A mock-up demonstrating delivery of search results and documents directly to users

Sigfrid Lundberg (slu@kb.dk)
Digital Development and Production
The Royal Library
Post box 2149
1016 Copenhagen K
Denmark

Background

Any project or service that aim at the sharing of data across platforms run into the problem of finding methods of the encoding data in a way that can be readable on all systems.

This problem arises even in a completely homogenous system having, for instance, multiple and incompatible database schemas for data that are fundamentally similar from a semantic point of view. This is the situation for a range of services ours here at the Royal Library. The problem may arise for many reasons. One is ignorance, but the most common one is that the data in the different databases have been collected for different purposes or reasons each of which calls for a different data model.

The most common solution to the problem is to map the database fields into a set of common elements, and encode the result in some general format. Today this general format is more often than not XML.

This mock-up attempts at presenting a way to do this for a special, i.e., a concordance search result. The document presenting the concordance is machine readable, such that software can use it for many different purposes, of which only one is to present it visually to a user.

Details

Search result

This directory contains a mockup showing the encoding of a concordance search result as a TEI P5 document, which links to a single "text context" which is also a TEI document. All these documents are rendered directly in the browser, using client-side XSL. Just click on concordance_encoding.xml to view the "result set".

The details needed for encoding a search results is based on OpenSearch, which is meant for delivering search results using syndication xml formats (like RSS and Atom). However, for this purpose I felt that presenting the search result directly in TEI was a better choice.

The OpenSearch section is for implementing functions such as navigation of search results.

Text (source or text context) document

The texts are mainly stolen, from DSL. I used the CST parts of speech tagger (POS) to tag the text context document.

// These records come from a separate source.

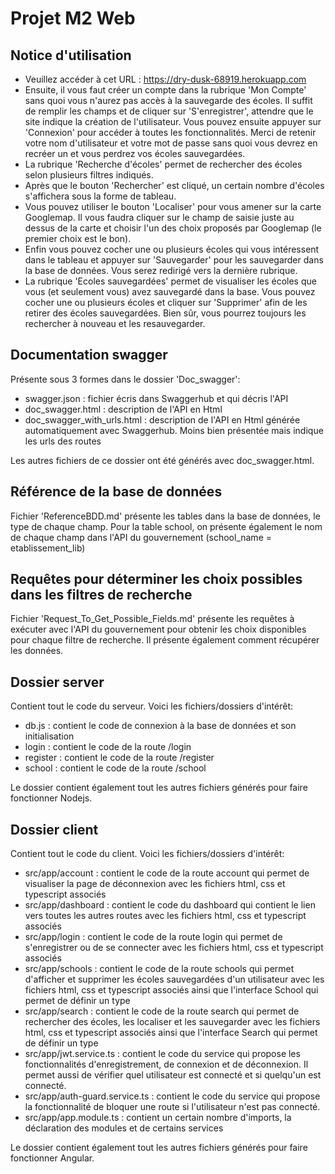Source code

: Projet M2 Web
=============

Notice d'utilisation
--------------------
- Veuillez accéder à cet URL : https://dry-dusk-68919.herokuapp.com
- Ensuite, il vous faut créer un compte dans la rubrique 'Mon Compte' sans quoi vous n'aurez pas accès à la sauvegarde des écoles. Il suffit de remplir les champs et de cliquer sur 'S'enregistrer', attendre que le site indique la création de l'utilisateur. Vous pouvez ensuite appuyer sur 'Connexion' pour accéder à toutes les fonctionnalités. Merci de retenir votre nom d'utilisateur et votre mot de passe sans quoi vous devrez en recréer un et vous perdrez vos écoles sauvegardées.
- La rubrique 'Recherche d'écoles' permet de rechercher des écoles selon plusieurs filtres indiqués. 
- Après que le bouton 'Rechercher' est cliqué, un certain nombre d'écoles s'affichera sous la forme de tableau.
- Vous pouvez utiliser le bouton 'Localiser' pour vous amener sur la carte Googlemap. Il vous faudra cliquer sur le champ de saisie juste au dessus de la carte et choisir l'un des choix proposés par Googlemap (le premier choix est le bon).
- Enfin vous pouvez cocher une ou plusieurs écoles qui vous intéressent dans le tableau et appuyer sur 'Sauvegarder' pour les sauvegarder dans la base de données. Vous serez redirigé vers la dernière rubrique.
- La rubrique 'Ecoles sauvegardées' permet de visualiser les écoles que vous (et seulement vous) avez sauvegardé dans la base. Vous pouvez cocher une ou plusieurs écoles et cliquer sur 'Supprimer' afin de les retirer des écoles sauvegardées. Bien sûr, vous pourrez toujours les rechercher à nouveau et les resauvegarder.

Documentation swagger
---------------------
Présente sous 3 formes dans le dossier 'Doc_swagger':
- swagger.json : fichier écris dans Swaggerhub et qui décris l'API
- doc_swagger.html : description de l'API en Html
- doc_swagger_with_urls.html : description de l'API en Html générée automatiquement avec Swaggerhub. Moins bien présentée mais indique les urls des routes

Les autres fichiers de ce dossier ont été générés avec doc_swagger.html.

Référence de la base de données
-------------------------------
Fichier 'ReferenceBDD.md' présente les tables dans la base de données, le type de chaque champ. Pour la table school, on présente également le nom de chaque champ dans l'API du gouvernement (school_name = etablissement_lib)

Requêtes pour déterminer les choix possibles dans les filtres de recherche
--------------------------------------------------------------------------
Fichier 'Request_To_Get_Possible_Fields.md' présente les requêtes à exécuter avec l'API du gouvernement pour obtenir les choix disponibles pour chaque filtre de recherche. Il présente également comment récupérer les données.

Dossier server
--------------
Contient tout le code du serveur. Voici les fichiers/dossiers d'intérêt:
- db.js : contient le code de connexion à la base de données et son initialisation
- login : contient le code de la route /login
- register : contient le code de la route /register
- school : contient le code de la route /school

Le dossier contient également tout les autres fichiers générés pour faire fonctionner Nodejs.

Dossier client
--------------
Contient tout le code du client. Voici les fichiers/dossiers d'intérêt:
- src/app/account : contient le code de la route account qui permet de visualiser la page de déconnexion avec les fichiers html, css et typescript associés
- src/app/dashboard : contient le code du dashboard qui contient le lien vers toutes les autres routes avec les fichiers html, css et typescript associés
- src/app/login : contient le code de la route login qui permet de s'enregistrer ou de se connecter avec les fichiers html, css et typescript associés
- src/app/schools : contient le code de la route schools qui permet d'afficher et supprimer les écoles sauvegardées d'un utilisateur avec les fichiers html, css et typescript associés ainsi que l'interface School qui permet de définir un type
- src/app/search : contient le code de la route search qui permet de rechercher des écoles, les localiser et les sauvegarder avec les fichiers html, css et typescript associés ainsi que l'interface Search qui permet de définir un type
- src/app/jwt.service.ts : contient le code du service qui propose les fonctionnalités d'enregistrement, de connexion et de déconnexion. Il permet aussi de vérifier quel utilisateur est connecté et si quelqu'un est connecté.
- src/app/auth-guard.service.ts : contient le code du service qui propose la fonctionnalité de bloquer une route si l'utilisateur n'est pas connecté.
- src/app/app.module.ts : contient un certain nombre d'imports, la déclaration des modules et de certains services

Le dossier contient également tout les autres fichiers générés pour faire fonctionner Angular.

Each word in the document has its own element, with an pointer to the explanation of the POS tag (the explanations are in Swedish and most likely incorrect since I've guessed their meaning). The text mark-up locks as the following snippet:

      <p>
          <w ana="#N_DEF_SING">fællesmængden</w>
          <w ana="#PRÆP">af</w>
          <w ana="#N_INDEF_PLU">adjektiver</w>
          <w ana="#SKONJ">og</w>
	  ...
      </p>
    

The ana attributes are references to the explanations which are to be found in the <sourceDesc> in the TEI-header.

      <interpGrp>
          <interp xml:id="ADJ">Adjektiv</interp>
	  <interp xml:id="ADV">Adverb</interp>
	  <interp xml:id="EGEN">Egennamn</interp>
	  <interp xml:id="N_DEF_SING">Substantiv, bestämd form singular</interp>
	  ...
      </interpGrp>
    

The rest of the content here is either irrelevant or self explanatory.